The VM is modified to handle the migration entries. migration entries can
only be encountered when the page they are pointing to is locked. This limits
the number of places one has to fix. We also check in copy_pte_range and in
mprotect_pte_range() for migration ptes.
We check for migration ptes in do_swap_cache and call a function that will
then wait on the page lock. This allows us to effectively stop all accesses
to apge.
Migration entries are created by try_to_unmap if called for migration and
removed by local functions in migrate.c
From: Hugh Dickins <hugh@veritas.com>
Several times while testing swapless page migration (I've no NUMA, just
hacking it up to migrate recklessly while running load), I've hit the
BUG_ON(!PageLocked(p)) in migration_entry_to_page.
This comes from an orphaned migration entry, unrelated to the current
correctly locked migration, but hit by remove_anon_migration_ptes as it
checks an address in each vma of the anon_vma list.
Such an orphan may be left behind if an earlier migration raced with fork:
copy_one_pte can duplicate a migration entry from parent to child, after
remove_anon_migration_ptes has checked the child vma, but before it has
removed it from the parent vma. (If the process were later to fault on this
orphaned entry, it would hit the same BUG from migration_entry_wait.)
This could be fixed by locking anon_vma in copy_one_pte, but we'd rather
not. There's no such problem with file pages, because vma_prio_tree_add
adds child vma after parent vma, and the page table locking at each end is
enough to serialize. Follow that example with anon_vma: add new vmas to the
tail instead of the head.
(There's no corresponding problem when inserting migration entries,
because a missed pte will leave the page count and mapcount high, which is
allowed for. And there's no corresponding problem when migrating via swap,
because a leftover swap entry will be correctly faulted.
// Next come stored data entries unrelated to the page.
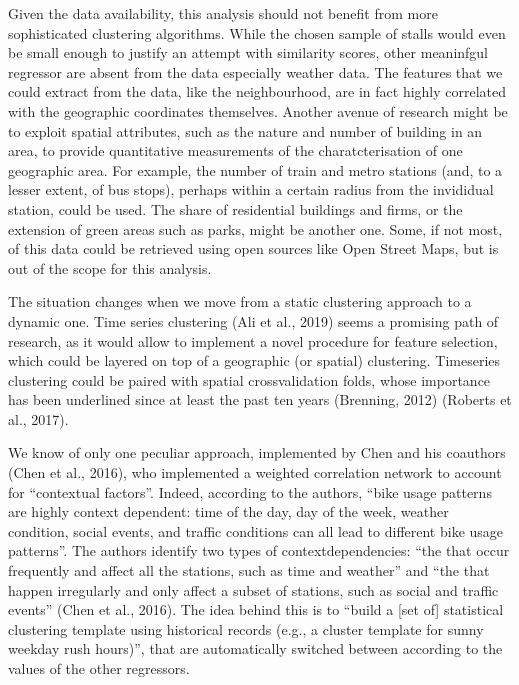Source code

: \documentclass[letterpaper,10pt,english]{jupyterBook}
\begin{document}
\sphinxAtStartPar
Given the data availability, this analysis should not benefit from more sophisticated clustering algorithms. While the chosen sample of stalls would even be small enough to justify an attempt with similarity scores, other meaninfgul regressor are absent from the data \sphinxhyphen{} especially weather data. The features that we could extract from the data, like the neighbourhood, are in fact highly correlated with the geographic coordinates themselves. Another avenue of research might be to exploit spatial attributes, such as the nature and number of building in an area, to provide quantitative measurements of the charatcterisation of one geographic area. For example, the number of train and metro stations (and, to a lesser extent, of bus stops), perhaps within a certain radius from the invididual station, could be used. The share of residential buildings and firms, or the extension of green areas such as parks, might be another one. Some, if not most, of this data could be retrieved using open sources like Open Street Maps, but is out of the scope for this analysis.

\sphinxAtStartPar
The situation changes when we move from a static clustering approach to a dynamic one. Time series clustering (Ali et al., 2019) seems a promising path of research, as it would allow to implement a novel procedure for feature selection, which could be layered on top of a geographic (or spatial) clustering. Time\sphinxhyphen{}series clustering could be paired with spatial cross\sphinxhyphen{}validation folds, whose importance has been underlined since at least the past ten years (Brenning, 2012) (Roberts et al., 2017).

\sphinxAtStartPar
We know of only one peculiar approach, implemented by Chen and his coauthors (Chen et al., 2016), who implemented a weighted correlation network to account for “contextual factors”. Indeed, according to the authors, “bike usage patterns are highly context dependent: time of the day, day of the week, weather condition, social events, and traffic conditions can all lead to different bike usage patterns”. The authors identify two types of context\sphinxhyphen{}dependencies: “the  that occur frequently and affect all the stations, such as time and weather” and “the  that happen irregularly and only affect a subset of stations, such as social and traffic events” (Chen et al., 2016). The idea behind this is to “build a {[}set of{]} statistical clustering template using historical records (e.g., a cluster template for sunny weekday rush hours)”, that are automatically switched between according to the values of the other regressors.
\end{document}
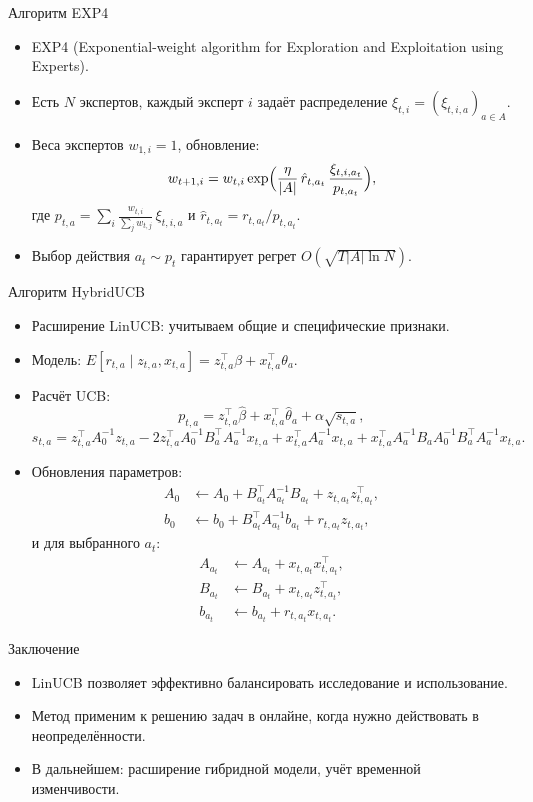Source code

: \documentclass[10pt]{beamer}
\begin{document}
\begin{frame}{Алгоритм EXP4}
  \begin{itemize}
    \item EXP4 (Exponential-weight algorithm for Exploration and Exploitation using Experts).
    \item Есть $N$ экспертов, каждый эксперт $i$ задаёт распределение $\xi_{t,i}=(\xi_{t,i,a})_{a\in A}$.
    \item Веса экспертов $w_{1,i}=1$, обновление:
    \[ w_{t+1,i} = w_{t,i} \exp\Bigl(\frac{\eta}{|A|}\,\hat{r}_{t,a_t}\,\frac{\xi_{t,i,a_t}}{p_{t,a_t}}\Bigr), \]
    где $p_{t,a}=\sum_i \frac{w_{t,i}}{\sum_j w_{t,j}}\,\xi_{t,i,a}$ и $\hat{r}_{t,a_t}=r_{t,a_t}/p_{t,a_t}$.
    \item Выбор действия $a_t\sim p_t$ гарантирует регрет $O(\sqrt{T|A|\ln N})$.
  \end{itemize}
\end{frame}

\begin{frame}{Алгоритм HybridUCB}
  \begin{itemize}
    \item Расширение LinUCB: учитываем общие и специфические признаки.
    \item Модель: $E[r_{t,a}\mid z_{t,a},x_{t,a}] = z_{t,a}^\top\beta + x_{t,a}^\top\theta_a$.
    \item Расчёт UCB: 
    \[ p_{t,a} = z_{t,a}^\top\hat{\beta} + x_{t,a}^\top\hat{\theta}_a + \alpha\sqrt{s_{t,a}}, \]
    \[ s_{t,a} = z_{t,a}^\top A_0^{-1}z_{t,a} - 2z_{t,a}^\top A_0^{-1}B_a^\top A_a^{-1}x_{t,a} + x_{t,a}^\top A_a^{-1}x_{t,a} + x_{t,a}^\top A_a^{-1} B_a A_0^{-1} B_a^\top A_a^{-1} x_{t,a}. \]
    \item Обновления параметров:
    \begin{align*}
      A_0 &\leftarrow A_0 + B_{a_t}^\top A_{a_t}^{-1} B_{a_t} + z_{t,a_t}z_{t,a_t}^\top, \\
      b_0 &\leftarrow b_0 + B_{a_t}^\top A_{a_t}^{-1} b_{a_t} + r_{t,a_t}z_{t,a_t},
    \end{align*}
    и для выбранного $a_t$:
    \begin{align*}
      A_{a_t} &\leftarrow A_{a_t} + x_{t,a_t}x_{t,a_t}^\top, \\
      B_{a_t} &\leftarrow B_{a_t} + x_{t,a_t}z_{t,a_t}^\top, \\
      b_{a_t} &\leftarrow b_{a_t} + r_{t,a_t}x_{t,a_t}.
    \end{align*}
  \end{itemize}
\end{frame}

\begin{frame}{Заключение}
  \begin{itemize}
    \item LinUCB позволяет эффективно балансировать исследование и использование.
    \item Метод применим к решению задач в онлайне, когда нужно действовать в неопределённости.
    \item В дальнейшем: расширение гибридной модели, учёт временной изменчивости.
  \end{itemize}
\end{frame}
\end{document}

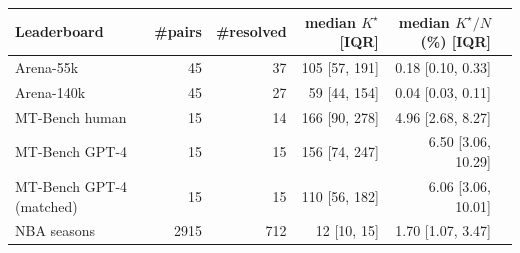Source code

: \begin{tabular}{lrrrrr}
\toprule
 Leaderboard & \#pairs & \#resolved & median $K^\star$ [IQR] & median $K^\star/N$ (\%) [IQR] \\
\midrule
Arena-55k & 45 & 37 & 105 [57, 191] & 0.18 [0.10, 0.33] \\
Arena-140k & 45 & 27 & 59 [44, 154] & 0.04 [0.03, 0.11] \\
MT-Bench human & 15 & 14 & 166 [90, 278] & 4.96 [2.68, 8.27] \\
MT-Bench GPT-4 & 15 & 15 & 156 [74, 247] & 6.50 [3.06, 10.29] \\
MT-Bench GPT-4 (matched) & 15 & 15 & 110 [56, 182] & 6.06 [3.06, 10.01] \\
NBA seasons & 2915 & 712 & 12 [10, 15] & 1.70 [1.07, 3.47] \\
\bottomrule
\end{tabular}
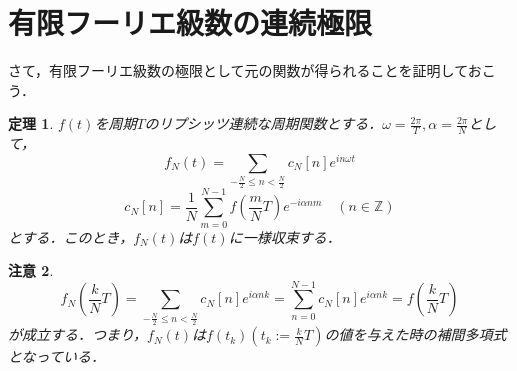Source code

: \documentclass[a4j]{jsbook}
\newtheorem{theorem}{定理}
\newtheorem{rem}[theorem]{注意}
\numberwithin{theorem}{chapter}  %
\begin{document}
\section{有限フーリエ級数の連続極限} \label{sec1-7}
さて，有限フーリエ級数の極限として元の関数が得られることを証明しておこう．
\begin{theorem}
\label{th1-5}
\(f(t)\)を周期\(T\)のリプシッツ連続な周期関数とする．\(\displaystyle\omega=\frac{2\pi}{T}, \alpha=\frac{2\pi}{N}\)として，
\begin{equation*}
    f_N(t)=\sum_{-\frac{N}{2}\leq n<\frac{N}{2}} c_N[n]e^{in\omega t}
\end{equation*}
\begin{equation*}
    c_N[n]=\frac{1}{N}\sum_{m=0}^{N-1}f\left(\frac{m}{N}T\right)e^{-i\alpha nm}\quad (n\in\mathbb{Z})
\end{equation*}
とする．このとき，\(f_N(t)\)は\(f(t)\)に一様収束する．
\end{theorem}
\begin{rem}
\label{rem1-1}
\begin{equation*}
    f_N\left(\frac{k}{N}T\right)=\sum_{-\frac{N}{2}\leq n<\frac{N}{2}}c_N[n]e^{i\alpha nk}=\sum_{n=0}^{N-1}c_N[n]e^{i\alpha nk}=f\left(\frac{k}{N}T\right)
\end{equation*}
が成立する．つまり，\(f_N(t)\)は\(\displaystyle f(t_k)\left(t_k:=\frac{k}{N}T\right)\)の値を与えた時の補間多項式となっている．
\end{rem}
\end{document}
But the swapless
method has no refcounting of its entries.)
From: Ingo Molnar <mingo@elte.hu>
pte_unmap_unlock() takes the pte pointer as an argument.
From: Hugh Dickins <hugh@veritas.com>
Several times while testing swapless page migration, gcc has tried to exec
a pointer instead of a string: smells like COW mappings are not being
properly write-protected on fork.
The protection in copy_one_pte looks very convincing, until at last you
realize that the second arg to make_migration_entry is a boolean "write",
and SWP_MIGRATION_READ is 30.
Anyway, it's better done like in change_pte_range, using
is_write_migration_entry and make_migration_entry_read.
From: Hugh Dickins <hugh@veritas.com>
Remove unnecessary obfuscation from sys_swapon's range check on swap type,
which blew up causing memory corruption once swapless migration made
MAX_SWAPFILES no longer 2 ^ MAX_SWAPFILES_SHIFT.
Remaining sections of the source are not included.